New IRS data indicates that this approach that includes Streamlined Disclosure and OVDP has been highly successful. It has resulted in the collection of significant tax revenues totaling nearly $10 billion over the lifetime of the program.
Prior to delving into the successes of the “carrot” portion of the offshore tax enforcement regime, it is first important to look at some of the enforcement mechanisms that would motivate taxpayers to take the deal. To start, efforts to identify and prosecute taxpayers with undisclosed foreign accounts and entities ramped up with the 2010 passage of FATCA, Foreign Account Tax Compliance Act.

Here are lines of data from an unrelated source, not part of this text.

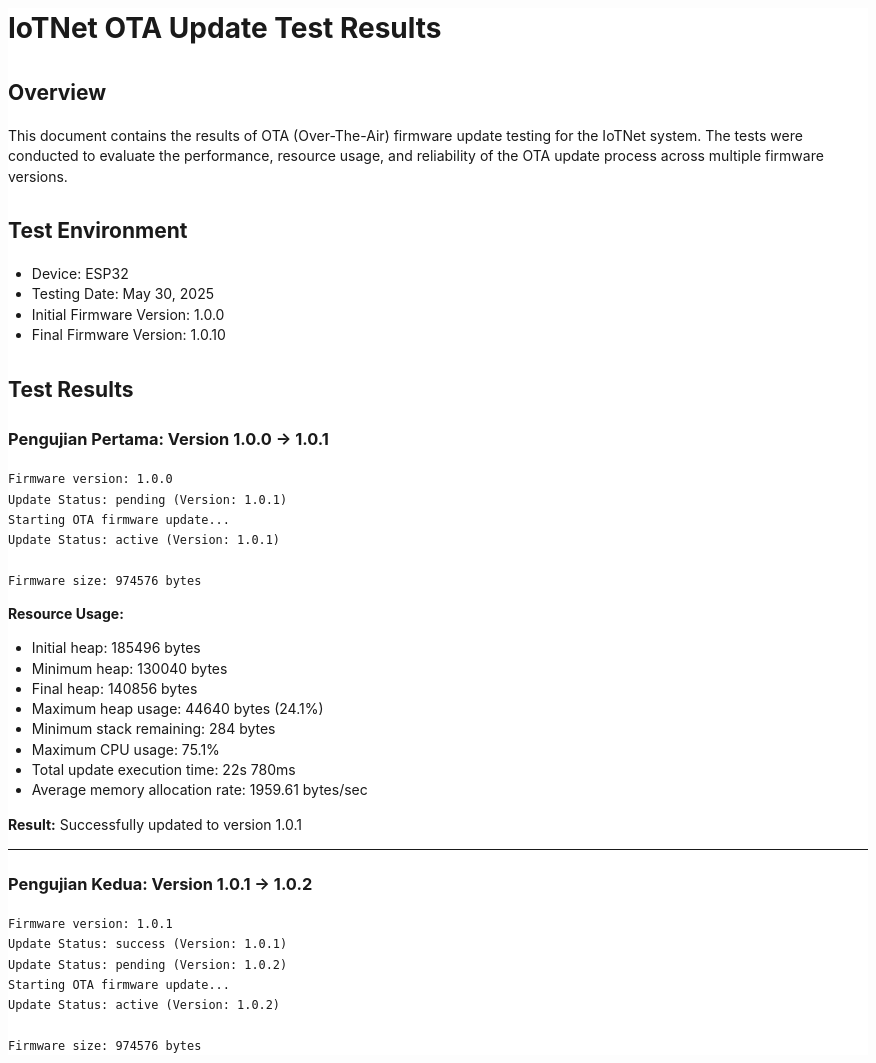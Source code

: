 # IoTNet OTA Update Test Results

## Overview

This document contains the results of OTA (Over-The-Air) firmware update testing for the IoTNet system. The tests were conducted to evaluate the performance, resource usage, and reliability of the OTA update process across multiple firmware versions.

## Test Environment

- Device: ESP32
- Testing Date: May 30, 2025
- Initial Firmware Version: 1.0.0
- Final Firmware Version: 1.0.10

## Test Results

### Pengujian Pertama: Version 1.0.0 → 1.0.1

```
Firmware version: 1.0.0
Update Status: pending (Version: 1.0.1)
Starting OTA firmware update...
Update Status: active (Version: 1.0.1)

Firmware size: 974576 bytes
```

**Resource Usage:**

- Initial heap: 185496 bytes
- Minimum heap: 130040 bytes
- Final heap: 140856 bytes
- Maximum heap usage: 44640 bytes (24.1%)
- Minimum stack remaining: 284 bytes
- Maximum CPU usage: 75.1%
- Total update execution time: 22s 780ms
- Average memory allocation rate: 1959.61 bytes/sec

**Result:** Successfully updated to version 1.0.1

---

### Pengujian Kedua: Version 1.0.1 → 1.0.2

```
Firmware version: 1.0.1
Update Status: success (Version: 1.0.1)
Update Status: pending (Version: 1.0.2)
Starting OTA firmware update...
Update Status: active (Version: 1.0.2)

Firmware size: 974576 bytes
```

Following the passage of FATCA, offshore enforcement efforts became significantly more rigorous. These efforts were largely driven by U.S. government initiatives to draft and ratify international governmental agreements with an array of foreign nations. To date, more than 100 nations have, at minimum, reached an agreement in principle with the United States government. Under the terms of these international governmental agreements, the U.S. government will have access to the jurisdiction’s relevant tax and financial records. Whether this information is provided directly to the IRS or whether it must first pass through ha domestic intermediary depends on whether a Model 1 or Model 2 IGA has been signed.
The fact of the matter is that hoping secret accounts stay confidential is not a viable short- or long-term strategy. The IRS and U.S. government have more data to work with each and every tax year. As the IRS and Treasury’s ability to process and sort this data continues to evolve and improve, it is highly likely that more and more taxpayers will be identified. These taxpayers are highly unlikely to be eligible for tax relief and may face the full extent of tax penalties. This typically includes significant fines, penalties, and interest. When willfulness is present, criminal tax penalties including a federal prison sentence can apply.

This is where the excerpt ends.